Vizyona girdiği hafta burada da anlattığımız The Favourite, Kraliçe Anne’in sarayındaki iktidar oyunlarını, üç kadın karakterin birbirleriyle olan ilişkileri üzerinden ele alıyor. Gut hastalığından mustarip Kraliçe Anne, köşesine çekilmiş, ülkenin yönetimini de üzerinde söz sahibi olan kadınlara teslim etmiştir. Haliyle döndürülen entrikalar, Kraliçe Anne’e yakın olmaya bağlı. En büyük mücadeleler de bu noktada veriliyor.
Kraliçe Anne rolü için onlarca kilo alan (“Kendimi saldım ve her şeyi yemeye başladım” diyor bir röportajında) Olivia Colman karakteri için “Anne, duygularına göre hareket eden bir kadın. Onu anlamak istedim. Akli melekelerini yitirmiş ve gülünç bir karakter olduğunu düşünmüyorum” diyerek tarih kayıtlarına da şaibeli anlatımlarla geçen bu kraliçeyle empati kurmanın yollarını aramış. Filmde tek bir mimikle bile çok şeyler anlatabilmesinin gücü buradan geliyor olmalı.
Sağlam bir formül tutturan Yorgos Lanthimos ile Olivia Colman yeni bir proje için tekrar bir araya gelir mi henüz bilmesek de Colman’ı yakın zamanda izleyeceğimiz ve şimdiden ses getiren pek çok yapım var.
Kraliçe 2. Elizabeth’in peşinden İngiltere’nin yakın tarihinin izini süren Netflix yapımı The Crown’un üçüncü sezonunda kraliçe rolünü Claire Foy’dan devralan Colman, bu sefer farklı bir kraliçe portresiyle karşımızda.
Ayrıca 2016’da ilk sezonu yayınlanan Fleabag ekranlara dönüyor. Tabii Colman’ın canlandırdığı sinir bozucu üvey anne karakteri de. İnce ince dokunduran sözleriyle sinir bozucu bu üvey anneyi, aşırıya kaçmadan birkaç basit mimikle nasıl canlandırdığını görünce Colman’a bir kez daha hayran kalmamak mümkün değil. Hele ki iyi kalpli ve cesur bir detektifi canlandırdığı polisiye dizi Broadchurch’ü ya da kendini görevine adamış bir ajan rolünde olduğu Night Manager’ı izlemişsiniz. İkisinin de aynı kadın olduğuna inanmak güç.

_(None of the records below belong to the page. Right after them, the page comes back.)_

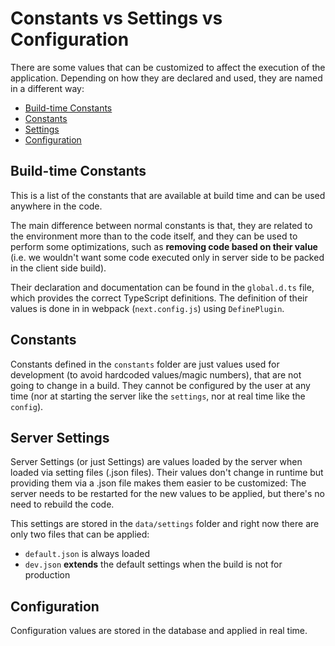 # Constants vs Settings vs Configuration

There are some values that can be customized to affect the execution of the application. Depending on how they are declared and used, they are named in a different way:

* [Build-time Constants](#build-time-constants)
* [Constants](#constants)
* [Settings](#server-settings)
* [Configuration](#configuration)

<a name="build-time-constants"></a>
## Build-time Constants

This is a list of the constants that are available at build time and can be used anywhere in the code.

The main difference between normal constants is that, they are related to the environment more than to the code itself, and they can be used to perform some optimizations, such as **removing code based on their value** (i.e. we wouldn't want some code executed only in server side to be packed in the client side build).

Their declaration and documentation can be found in the `global.d.ts` file, which provides the correct TypeScript definitions. The definition of their values is done in in webpack (`next.config.js`) using `DefinePlugin`.

<a name="constants"></a>
## Constants

Constants defined in the `constants` folder are just values used for development (to avoid hardcoded values/magic numbers), that are not going to change in a build. They cannot be configured by the user at any time (nor at starting the server like the `settings`, nor at real time like the `config`).

<a name="server-settings"></a>
## Server Settings

Server Settings (or just Settings) are values loaded by the server when loaded via setting files (.json files). Their values don't change in runtime but providing them via a .json file makes them easier to be customized: The server needs to be restarted for the new values to be applied, but there's no need to rebuild the code.

This settings are stored in the `data/settings` folder and right now there are only two files that can be applied:

* `default.json` is always loaded
* `dev.json` **extends** the default settings when the build is not for production

<a name="configuration"></a>
## Configuration

Configuration values are stored in the database and applied in real time.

Bir de geçtiğimiz hafta İngiliz basınında çıkan bir söylenti var. Haberlere göre, James Bond rolü için Olivia Colman’ın adı dönmeye başlamış. Daniel Craig’den sonra 007’yi kimin canlandıracağı zaten epeydir merak konusu. Idris Elba’nın adı bu rol sıkça geçse de, serinin gelenekselliğine vurgu yaparak içtiği kokteyle kadar tüm kişiliği sabit tutulmuş bu ajanın siyahi bir oyuncu tarafından canlandırılamayacağını söyleyen çok. Kim bilir, bu ırkçı geleneksellik hiç beklenmedik bir yolda seyreder ve Doctor Who örneğinde olduğu gibi, erkek karakterini kadın bir oyuncuya teslim eder.
Önce kraliçe rolleri, şimdi de söylenti bile olsa James Bond... Anlaşılan bir oyuncu olarak Olivia Colman İngiltere’de çoktan bir kahramana dönüşmüş bile.